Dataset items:

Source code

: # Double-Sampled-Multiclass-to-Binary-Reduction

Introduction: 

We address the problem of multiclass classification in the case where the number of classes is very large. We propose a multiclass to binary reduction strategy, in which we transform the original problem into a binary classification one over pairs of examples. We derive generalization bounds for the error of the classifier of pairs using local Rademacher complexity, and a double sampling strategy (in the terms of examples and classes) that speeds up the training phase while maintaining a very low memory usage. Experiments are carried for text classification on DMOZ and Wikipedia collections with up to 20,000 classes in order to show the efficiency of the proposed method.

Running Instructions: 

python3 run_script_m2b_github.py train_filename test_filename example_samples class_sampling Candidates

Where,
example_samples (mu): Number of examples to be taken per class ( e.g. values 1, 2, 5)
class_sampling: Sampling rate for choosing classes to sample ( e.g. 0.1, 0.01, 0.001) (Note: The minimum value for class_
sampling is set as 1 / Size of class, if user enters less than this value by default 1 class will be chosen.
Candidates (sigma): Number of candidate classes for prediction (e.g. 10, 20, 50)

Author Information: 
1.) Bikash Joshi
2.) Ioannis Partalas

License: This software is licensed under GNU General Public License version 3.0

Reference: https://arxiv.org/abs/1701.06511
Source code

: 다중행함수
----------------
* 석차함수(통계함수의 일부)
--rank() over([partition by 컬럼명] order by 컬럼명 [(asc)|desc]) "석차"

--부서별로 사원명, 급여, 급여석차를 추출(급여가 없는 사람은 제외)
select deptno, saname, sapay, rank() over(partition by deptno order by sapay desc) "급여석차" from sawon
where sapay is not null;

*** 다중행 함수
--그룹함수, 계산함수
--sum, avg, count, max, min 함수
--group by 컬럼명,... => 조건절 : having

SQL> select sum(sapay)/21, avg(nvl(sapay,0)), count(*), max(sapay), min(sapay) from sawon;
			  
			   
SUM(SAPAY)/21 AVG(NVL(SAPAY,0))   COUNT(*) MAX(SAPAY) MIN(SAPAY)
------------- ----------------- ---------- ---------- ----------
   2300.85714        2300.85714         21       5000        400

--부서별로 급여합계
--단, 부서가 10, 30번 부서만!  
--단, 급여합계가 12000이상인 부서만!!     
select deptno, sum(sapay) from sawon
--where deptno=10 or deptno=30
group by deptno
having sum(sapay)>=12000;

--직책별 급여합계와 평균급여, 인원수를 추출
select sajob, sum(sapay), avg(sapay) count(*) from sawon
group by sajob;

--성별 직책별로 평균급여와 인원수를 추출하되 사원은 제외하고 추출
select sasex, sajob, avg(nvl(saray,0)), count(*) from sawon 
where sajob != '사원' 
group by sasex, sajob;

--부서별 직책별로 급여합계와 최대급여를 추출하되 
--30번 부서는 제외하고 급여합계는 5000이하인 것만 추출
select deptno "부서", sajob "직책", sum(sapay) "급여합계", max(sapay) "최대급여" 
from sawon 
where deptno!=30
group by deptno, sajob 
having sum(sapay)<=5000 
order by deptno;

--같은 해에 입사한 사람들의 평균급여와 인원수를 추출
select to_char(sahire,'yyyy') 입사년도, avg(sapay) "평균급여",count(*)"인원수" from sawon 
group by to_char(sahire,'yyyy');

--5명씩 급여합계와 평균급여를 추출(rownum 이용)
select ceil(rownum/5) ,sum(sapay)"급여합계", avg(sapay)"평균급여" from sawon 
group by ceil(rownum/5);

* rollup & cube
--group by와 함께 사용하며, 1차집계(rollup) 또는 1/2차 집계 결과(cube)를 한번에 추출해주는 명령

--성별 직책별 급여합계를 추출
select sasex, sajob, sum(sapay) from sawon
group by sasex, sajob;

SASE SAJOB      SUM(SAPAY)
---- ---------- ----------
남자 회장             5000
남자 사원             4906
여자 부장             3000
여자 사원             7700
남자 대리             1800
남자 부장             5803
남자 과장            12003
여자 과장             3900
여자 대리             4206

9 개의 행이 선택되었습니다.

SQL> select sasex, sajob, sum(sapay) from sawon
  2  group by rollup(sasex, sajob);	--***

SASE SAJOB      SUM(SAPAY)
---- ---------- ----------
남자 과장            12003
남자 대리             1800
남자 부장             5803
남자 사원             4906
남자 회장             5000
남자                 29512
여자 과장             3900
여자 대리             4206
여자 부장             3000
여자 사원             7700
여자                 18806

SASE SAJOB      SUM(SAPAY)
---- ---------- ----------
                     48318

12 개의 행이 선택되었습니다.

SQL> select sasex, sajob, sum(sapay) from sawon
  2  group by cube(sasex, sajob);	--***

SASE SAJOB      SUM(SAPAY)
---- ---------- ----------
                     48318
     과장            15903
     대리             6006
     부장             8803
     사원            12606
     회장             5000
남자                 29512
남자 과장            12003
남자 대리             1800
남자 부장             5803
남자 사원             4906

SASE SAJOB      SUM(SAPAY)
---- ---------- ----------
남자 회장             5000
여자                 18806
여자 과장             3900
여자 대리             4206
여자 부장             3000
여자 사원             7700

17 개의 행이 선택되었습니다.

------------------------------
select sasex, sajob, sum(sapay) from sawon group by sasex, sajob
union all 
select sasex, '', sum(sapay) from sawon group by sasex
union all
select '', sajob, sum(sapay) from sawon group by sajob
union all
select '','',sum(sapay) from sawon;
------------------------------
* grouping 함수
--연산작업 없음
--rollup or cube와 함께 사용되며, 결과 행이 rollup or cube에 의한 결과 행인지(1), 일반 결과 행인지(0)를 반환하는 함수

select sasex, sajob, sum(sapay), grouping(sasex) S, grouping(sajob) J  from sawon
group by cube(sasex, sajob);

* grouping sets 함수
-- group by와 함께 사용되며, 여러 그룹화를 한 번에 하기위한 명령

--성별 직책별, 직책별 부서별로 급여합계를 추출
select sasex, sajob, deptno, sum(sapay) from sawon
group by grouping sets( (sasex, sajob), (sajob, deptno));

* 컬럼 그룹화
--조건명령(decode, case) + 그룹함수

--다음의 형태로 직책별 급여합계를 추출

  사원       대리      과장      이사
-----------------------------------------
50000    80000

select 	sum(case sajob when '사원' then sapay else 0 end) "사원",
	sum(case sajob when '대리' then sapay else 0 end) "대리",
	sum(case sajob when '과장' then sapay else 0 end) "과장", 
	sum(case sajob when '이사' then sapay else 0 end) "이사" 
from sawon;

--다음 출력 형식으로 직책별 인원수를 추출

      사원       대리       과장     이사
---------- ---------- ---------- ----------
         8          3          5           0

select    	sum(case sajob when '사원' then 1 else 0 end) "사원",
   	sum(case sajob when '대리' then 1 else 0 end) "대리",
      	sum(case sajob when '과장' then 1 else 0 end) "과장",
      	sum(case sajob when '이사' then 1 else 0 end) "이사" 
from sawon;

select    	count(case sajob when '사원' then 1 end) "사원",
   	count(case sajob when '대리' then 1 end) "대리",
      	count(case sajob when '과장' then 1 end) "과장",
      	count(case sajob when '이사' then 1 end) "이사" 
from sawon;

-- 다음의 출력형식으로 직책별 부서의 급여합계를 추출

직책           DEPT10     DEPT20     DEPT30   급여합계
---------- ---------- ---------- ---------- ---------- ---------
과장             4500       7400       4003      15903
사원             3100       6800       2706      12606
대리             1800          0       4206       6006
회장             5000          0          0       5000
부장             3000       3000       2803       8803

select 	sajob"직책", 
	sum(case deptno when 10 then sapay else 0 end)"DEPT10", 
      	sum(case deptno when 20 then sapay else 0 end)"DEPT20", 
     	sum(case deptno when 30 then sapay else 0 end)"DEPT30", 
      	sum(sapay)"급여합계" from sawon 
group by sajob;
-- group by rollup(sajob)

YOUR ASSIGNMENT:
Print all of the lines above so that each one matches its original exactly.

TASK RESPONSE:
Source code

: # Double-Sampled-Multiclass-to-Binary-Reduction

Introduction: 

We address the problem of multiclass classification in the case where the number of classes is very large. We propose a multiclass to binary reduction strategy, in which we transform the original problem into a binary classification one over pairs of examples. We derive generalization bounds for the error of the classifier of pairs using local Rademacher complexity, and a double sampling strategy (in the terms of examples and classes) that speeds up the training phase while maintaining a very low memory usage. Experiments are carried for text classification on DMOZ and Wikipedia collections with up to 20,000 classes in order to show the efficiency of the proposed method.

Running Instructions: 

python3 run_script_m2b_github.py train_filename test_filename example_samples class_sampling Candidates

Where,
example_samples (mu): Number of examples to be taken per class ( e.g. values 1, 2, 5)
class_sampling: Sampling rate for choosing classes to sample ( e.g. 0.1, 0.01, 0.001) (Note: The minimum value for class_
sampling is set as 1 / Size of class, if user enters less than this value by default 1 class will be chosen.
Candidates (sigma): Number of candidate classes for prediction (e.g. 10, 20, 50)

Author Information: 
1.) Bikash Joshi
2.) Ioannis Partalas

License: This software is licensed under GNU General Public License version 3.0

Reference: https://arxiv.org/abs/1701.06511
Source code

: 다중행함수
----------------
* 석차함수(통계함수의 일부)
--rank() over([partition by 컬럼명] order by 컬럼명 [(asc)|desc]) "석차"

--부서별로 사원명, 급여, 급여석차를 추출(급여가 없는 사람은 제외)
select deptno, saname, sapay, rank() over(partition by deptno order by sapay desc) "급여석차" from sawon
where sapay is not null;

*** 다중행 함수
--그룹함수, 계산함수
--sum, avg, count, max, min 함수
--group by 컬럼명,... => 조건절 : having

SQL> select sum(sapay)/21, avg(nvl(sapay,0)), count(*), max(sapay), min(sapay) from sawon;
			  
			   
SUM(SAPAY)/21 AVG(NVL(SAPAY,0))   COUNT(*) MAX(SAPAY) MIN(SAPAY)
------------- ----------------- ---------- ---------- ----------
   2300.85714        2300.85714         21       5000        400

--부서별로 급여합계
--단, 부서가 10, 30번 부서만!  
--단, 급여합계가 12000이상인 부서만!!     
select deptno, sum(sapay) from sawon
--where deptno=10 or deptno=30
group by deptno
having sum(sapay)>=12000;

--직책별 급여합계와 평균급여, 인원수를 추출
select sajob, sum(sapay), avg(sapay) count(*) from sawon
group by sajob;

--성별 직책별로 평균급여와 인원수를 추출하되 사원은 제외하고 추출
select sasex, sajob, avg(nvl(saray,0)), count(*) from sawon 
where sajob != '사원' 
group by sasex, sajob;

--부서별 직책별로 급여합계와 최대급여를 추출하되 
--30번 부서는 제외하고 급여합계는 5000이하인 것만 추출
select deptno "부서", sajob "직책", sum(sapay) "급여합계", max(sapay) "최대급여" 
from sawon 
where deptno!=30
group by deptno, sajob 
having sum(sapay)<=5000 
order by deptno;

--같은 해에 입사한 사람들의 평균급여와 인원수를 추출
select to_char(sahire,'yyyy') 입사년도, avg(sapay) "평균급여",count(*)"인원수" from sawon 
group by to_char(sahire,'yyyy');

--5명씩 급여합계와 평균급여를 추출(rownum 이용)
select ceil(rownum/5) ,sum(sapay)"급여합계", avg(sapay)"평균급여" from sawon 
group by ceil(rownum/5);

* rollup & cube
--group by와 함께 사용하며, 1차집계(rollup) 또는 1/2차 집계 결과(cube)를 한번에 추출해주는 명령

--성별 직책별 급여합계를 추출
select sasex, sajob, sum(sapay) from sawon
group by sasex, sajob;

SASE SAJOB      SUM(SAPAY)
---- ---------- ----------
남자 회장             5000
남자 사원             4906
여자 부장             3000
여자 사원             7700
남자 대리             1800
남자 부장             5803
남자 과장            12003
여자 과장             3900
여자 대리             4206

9 개의 행이 선택되었습니다.

SQL> select sasex, sajob, sum(sapay) from sawon
  2  group by rollup(sasex, sajob);	--***

SASE SAJOB      SUM(SAPAY)
---- ---------- ----------
남자 과장            12003
남자 대리             1800
남자 부장             5803
남자 사원             4906
남자 회장             5000
남자                 29512
여자 과장             3900
여자 대리             4206
여자 부장             3000
여자 사원             7700
여자                 18806

SASE SAJOB      SUM(SAPAY)
---- ---------- ----------
                     48318

12 개의 행이 선택되었습니다.

SQL> select sasex, sajob, sum(sapay) from sawon
  2  group by cube(sasex, sajob);	--***

SASE SAJOB      SUM(SAPAY)
---- ---------- ----------
                     48318
     과장            15903
     대리             6006
     부장             8803
     사원            12606
     회장             5000
남자                 29512
남자 과장            12003
남자 대리             1800
남자 부장             5803
남자 사원             4906

SASE SAJOB      SUM(SAPAY)
---- ---------- ----------
남자 회장             5000
여자                 18806
여자 과장             3900
여자 대리             4206
여자 부장             3000
여자 사원             7700

17 개의 행이 선택되었습니다.

------------------------------
select sasex, sajob, sum(sapay) from sawon group by sasex, sajob
union all 
select sasex, '', sum(sapay) from sawon group by sasex
union all
select '', sajob, sum(sapay) from sawon group by sajob
union all
select '','',sum(sapay) from sawon;
------------------------------
* grouping 함수
--연산작업 없음
--rollup or cube와 함께 사용되며, 결과 행이 rollup or cube에 의한 결과 행인지(1), 일반 결과 행인지(0)를 반환하는 함수

select sasex, sajob, sum(sapay), grouping(sasex) S, grouping(sajob) J  from sawon
group by cube(sasex, sajob);

* grouping sets 함수
-- group by와 함께 사용되며, 여러 그룹화를 한 번에 하기위한 명령

--성별 직책별, 직책별 부서별로 급여합계를 추출
select sasex, sajob, deptno, sum(sapay) from sawon
group by grouping sets( (sasex, sajob), (sajob, deptno));

* 컬럼 그룹화
--조건명령(decode, case) + 그룹함수

--다음의 형태로 직책별 급여합계를 추출

  사원       대리      과장      이사
-----------------------------------------
50000    80000

select 	sum(case sajob when '사원' then sapay else 0 end) "사원",
	sum(case sajob when '대리' then sapay else 0 end) "대리",
	sum(case sajob when '과장' then sapay else 0 end) "과장", 
	sum(case sajob when '이사' then sapay else 0 end) "이사" 
from sawon;

--다음 출력 형식으로 직책별 인원수를 추출

      사원       대리       과장     이사
---------- ---------- ---------- ----------
         8          3          5           0

select    	sum(case sajob when '사원' then 1 else 0 end) "사원",
   	sum(case sajob when '대리' then 1 else 0 end) "대리",
      	sum(case sajob when '과장' then 1 else 0 end) "과장",
      	sum(case sajob when '이사' then 1 else 0 end) "이사" 
from sawon;

select    	count(case sajob when '사원' then 1 end) "사원",
   	count(case sajob when '대리' then 1 end) "대리",
      	count(case sajob when '과장' then 1 end) "과장",
      	count(case sajob when '이사' then 1 end) "이사" 
from sawon;

-- 다음의 출력형식으로 직책별 부서의 급여합계를 추출

직책           DEPT10     DEPT20     DEPT30   급여합계
---------- ---------- ---------- ---------- ---------- ---------
과장             4500       7400       4003      15903
사원             3100       6800       2706      12606
대리             1800          0       4206       6006
회장             5000          0          0       5000
부장             3000       3000       2803       8803

select 	sajob"직책", 
	sum(case deptno when 10 then sapay else 0 end)"DEPT10", 
      	sum(case deptno when 20 then sapay else 0 end)"DEPT20", 
     	sum(case deptno when 30 then sapay else 0 end)"DEPT30", 
      	sum(sapay)"급여합계" from sawon 
group by sajob;
-- group by rollup(sajob)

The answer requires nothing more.